Detrás de la reforma electoral que impulsa Javier Milei se esconde una paradoja incómoda: en distritos como Florencio Varela, el fin de las PASO podría exponer más las debilidades libertarias que ordenarlas.

La política, como la física, suele moverse por fuerzas visibles y otras subterráneas. A veces, una decisión en la cima del poder reorganiza —casi sin proponérselo— equilibrios en territorios que parecen lejanos. El reciente ingreso al Senado del proyecto de reforma electoral impulsado por Javier Milei —con la eliminación de las Primarias Abiertas, Simultáneas y Obligatorias (PASO) y la insistencia en Ficha Limpia como ejes— pertenece a esa categoría de movimientos que, bajo la apariencia de una discusión institucional, esconden consecuencias profundamente políticas.
En el conurbano bonaerense, y más específicamente en Florencio Varela, esa iniciativa podría tener efectos que exceden largamente el debate técnico.

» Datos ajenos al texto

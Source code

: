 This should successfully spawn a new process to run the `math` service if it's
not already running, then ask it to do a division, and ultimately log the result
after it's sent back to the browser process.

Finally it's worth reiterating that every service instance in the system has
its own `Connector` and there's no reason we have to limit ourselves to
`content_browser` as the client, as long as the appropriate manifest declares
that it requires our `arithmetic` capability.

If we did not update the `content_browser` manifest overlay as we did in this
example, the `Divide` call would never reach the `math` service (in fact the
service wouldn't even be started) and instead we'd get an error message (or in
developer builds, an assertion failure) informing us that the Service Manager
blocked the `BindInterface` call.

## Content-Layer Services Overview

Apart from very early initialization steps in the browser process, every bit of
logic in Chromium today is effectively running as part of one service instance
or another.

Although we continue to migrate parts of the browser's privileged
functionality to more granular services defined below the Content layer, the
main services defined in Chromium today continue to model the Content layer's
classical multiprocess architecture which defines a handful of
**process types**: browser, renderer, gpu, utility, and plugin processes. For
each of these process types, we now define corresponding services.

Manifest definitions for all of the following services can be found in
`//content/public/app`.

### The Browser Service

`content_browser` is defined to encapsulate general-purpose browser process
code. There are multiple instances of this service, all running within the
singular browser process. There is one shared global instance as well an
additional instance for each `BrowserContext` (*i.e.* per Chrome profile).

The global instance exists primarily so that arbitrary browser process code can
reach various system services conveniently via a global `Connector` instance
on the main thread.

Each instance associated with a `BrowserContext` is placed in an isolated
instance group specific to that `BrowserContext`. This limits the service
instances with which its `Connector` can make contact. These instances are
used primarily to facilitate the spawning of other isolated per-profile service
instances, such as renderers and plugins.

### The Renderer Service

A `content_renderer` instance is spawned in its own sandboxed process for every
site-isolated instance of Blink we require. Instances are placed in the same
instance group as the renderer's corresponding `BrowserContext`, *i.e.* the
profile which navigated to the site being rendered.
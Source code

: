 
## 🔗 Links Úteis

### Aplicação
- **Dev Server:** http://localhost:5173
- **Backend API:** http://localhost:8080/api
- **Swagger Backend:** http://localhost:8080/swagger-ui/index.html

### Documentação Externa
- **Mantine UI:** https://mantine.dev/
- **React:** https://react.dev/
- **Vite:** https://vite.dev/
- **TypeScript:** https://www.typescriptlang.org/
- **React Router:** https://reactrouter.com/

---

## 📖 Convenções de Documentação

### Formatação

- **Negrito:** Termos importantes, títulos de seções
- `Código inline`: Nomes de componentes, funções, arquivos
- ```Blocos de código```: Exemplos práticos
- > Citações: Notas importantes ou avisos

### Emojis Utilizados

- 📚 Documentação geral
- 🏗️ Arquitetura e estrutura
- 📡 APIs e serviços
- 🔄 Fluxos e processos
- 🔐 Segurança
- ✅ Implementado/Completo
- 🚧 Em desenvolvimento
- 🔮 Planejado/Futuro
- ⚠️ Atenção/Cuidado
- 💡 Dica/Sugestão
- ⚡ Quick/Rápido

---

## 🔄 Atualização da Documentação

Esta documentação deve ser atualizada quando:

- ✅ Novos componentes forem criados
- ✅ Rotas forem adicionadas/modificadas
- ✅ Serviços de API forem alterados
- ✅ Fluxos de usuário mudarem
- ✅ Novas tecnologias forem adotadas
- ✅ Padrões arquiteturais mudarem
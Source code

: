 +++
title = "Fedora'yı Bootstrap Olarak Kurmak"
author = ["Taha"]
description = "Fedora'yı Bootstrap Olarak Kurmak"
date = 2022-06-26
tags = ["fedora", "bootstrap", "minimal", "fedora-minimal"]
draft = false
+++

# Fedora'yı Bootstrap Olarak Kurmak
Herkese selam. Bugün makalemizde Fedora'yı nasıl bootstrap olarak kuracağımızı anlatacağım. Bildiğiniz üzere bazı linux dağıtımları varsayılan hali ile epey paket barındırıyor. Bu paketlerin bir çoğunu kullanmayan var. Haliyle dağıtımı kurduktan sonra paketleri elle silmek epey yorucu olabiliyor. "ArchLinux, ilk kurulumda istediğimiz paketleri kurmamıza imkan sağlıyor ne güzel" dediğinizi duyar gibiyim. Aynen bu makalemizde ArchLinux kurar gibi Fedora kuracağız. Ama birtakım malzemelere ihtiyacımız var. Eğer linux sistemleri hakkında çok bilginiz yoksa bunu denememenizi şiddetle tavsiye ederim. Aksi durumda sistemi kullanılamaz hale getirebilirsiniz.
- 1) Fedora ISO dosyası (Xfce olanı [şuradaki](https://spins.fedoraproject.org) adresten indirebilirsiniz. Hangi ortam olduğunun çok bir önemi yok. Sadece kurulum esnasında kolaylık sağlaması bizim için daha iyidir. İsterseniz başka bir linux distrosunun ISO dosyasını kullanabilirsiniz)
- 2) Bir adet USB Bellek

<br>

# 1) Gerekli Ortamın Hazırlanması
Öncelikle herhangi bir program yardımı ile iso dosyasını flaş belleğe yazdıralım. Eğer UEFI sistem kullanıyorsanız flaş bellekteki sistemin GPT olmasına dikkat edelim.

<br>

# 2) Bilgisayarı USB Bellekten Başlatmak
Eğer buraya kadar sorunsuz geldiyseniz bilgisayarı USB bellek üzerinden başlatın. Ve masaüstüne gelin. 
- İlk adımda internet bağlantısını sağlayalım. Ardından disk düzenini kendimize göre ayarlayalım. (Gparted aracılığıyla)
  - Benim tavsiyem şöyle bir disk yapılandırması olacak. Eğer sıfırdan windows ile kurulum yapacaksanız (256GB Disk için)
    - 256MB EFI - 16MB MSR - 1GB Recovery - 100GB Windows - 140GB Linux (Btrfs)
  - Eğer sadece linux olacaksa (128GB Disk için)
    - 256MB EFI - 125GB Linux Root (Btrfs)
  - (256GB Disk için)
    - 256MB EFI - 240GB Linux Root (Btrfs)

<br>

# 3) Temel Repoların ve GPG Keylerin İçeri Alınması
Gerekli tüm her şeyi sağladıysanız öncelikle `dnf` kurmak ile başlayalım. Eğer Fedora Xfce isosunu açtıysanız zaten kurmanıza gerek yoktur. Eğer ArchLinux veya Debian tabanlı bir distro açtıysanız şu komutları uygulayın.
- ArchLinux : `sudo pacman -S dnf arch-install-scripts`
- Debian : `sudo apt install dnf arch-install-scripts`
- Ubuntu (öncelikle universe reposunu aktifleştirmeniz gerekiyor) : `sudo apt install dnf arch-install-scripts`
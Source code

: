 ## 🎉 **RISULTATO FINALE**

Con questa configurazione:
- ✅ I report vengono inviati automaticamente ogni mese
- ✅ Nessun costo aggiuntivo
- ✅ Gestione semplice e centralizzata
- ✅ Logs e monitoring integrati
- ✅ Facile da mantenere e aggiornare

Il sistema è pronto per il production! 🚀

Porque si las PASO funcionaban como un mecanismo de ordenamiento —a veces imperfecto, pero ordenamiento al fin— su eventual eliminación trasladaría el conflicto hacia el interior de cada fuerza. Y allí, no todos están igualmente preparados.
La Libertad Avanza, que en Varela aparece como una segunda fuerza en expansión, pero todavía en estado embrionario, es un caso elocuente. Su principal activo sigue siendo la gravitación nacional de Javier Milei, que le permite capturar un voto de malestar difuso, particularmente entre jóvenes y sectores urbanos desencantados, con una expansión incipiente hacia franjas populares donde el peronismo ya no logra retener todo el voto. Sin embargo, ese capital electoral convive con una debilidad estructural: la ausencia de una arquitectura territorial sólida.
El elenco local del espacio refleja esa tensión. Figuras como Marcela Ochs —con pasado peronista y visibilidad institucional creciente— conviven con perfiles técnicos como Carolina Gallo, apuestas mediáticas como Ezequiel Taborda y nombres de bajo conocimiento público como Ivonne Canto. A eso se suma un intento de organización más silencioso, encarnado en el coordinador Javier Serra, junto a dirigentes que aún no terminan de consolidarse, como Martín Castello o el controvertido Diego Vallejos. El resultado es un mosaico que todavía no logra convertirse en conducción.
En ese contexto, la eliminación de las PASO podría operar como un arma de doble filo. Por un lado, evitaría una exposición temprana de las diferencias internas, algo que en espacios en formación suele ser riesgoso. Pero, por otro, obligaría a resolver esas tensiones sin una instancia institucionalizada, trasladando la disputa a mecanismos menos transparentes: acuerdos de cúpula, validaciones externas o, en el peor de los casos, fragmentaciones.
Para el oficialismo peronista local —históricamente dominante en Varela— el escenario es distinto. Acostumbrado a procesar sus internas a través de estructuras territoriales consolidadas, el eventual fin de las primarias no necesariamente implicaría una desventaja. Por el contrario, podría reforzar el peso de la organización y la disciplina partidaria, dos atributos que La Libertad Avanza todavía no ha desarrollado plenamente en el distrito.
De este modo, una reforma pensada en clave nacional podría terminar reforzando, al menos en el corto plazo, las asimetrías locales. La Libertad Avanza seguiría creciendo, con un piso consolidado en torno a los dos dígitos medios —a partir de su desempeño reciente en el conurbano— y un techo que, con arrastre nacional de Javier Milei, podría acercarse al 25%. Pero ese crecimiento encontraría un límite en la falta de estructura, en la escasez de cuadros con arraigo barrial y en una capacidad de fiscalización aún limitada.
La pregunta de fondo es si el oficialismo libertario logra advertir esta paradoja: que una herramienta diseñada para ordenar el sistema político puede, en territorios donde su fuerza aún es incipiente, exponer sus debilidades más que potenciar sus virtudes.
En definitiva, mientras el Senado discute reglas, en lugares como Florencio Varela se redefine algo más profundo: quién tiene la capacidad no sólo de representar el malestar, sino de transformarlo en poder. Porque en política, como enseñan los municipios del conurbano, no alcanza con crecer. Hay que saber organizarse. Y ese sigue siendo, para La Libertad Avanza, su desafío más urgente.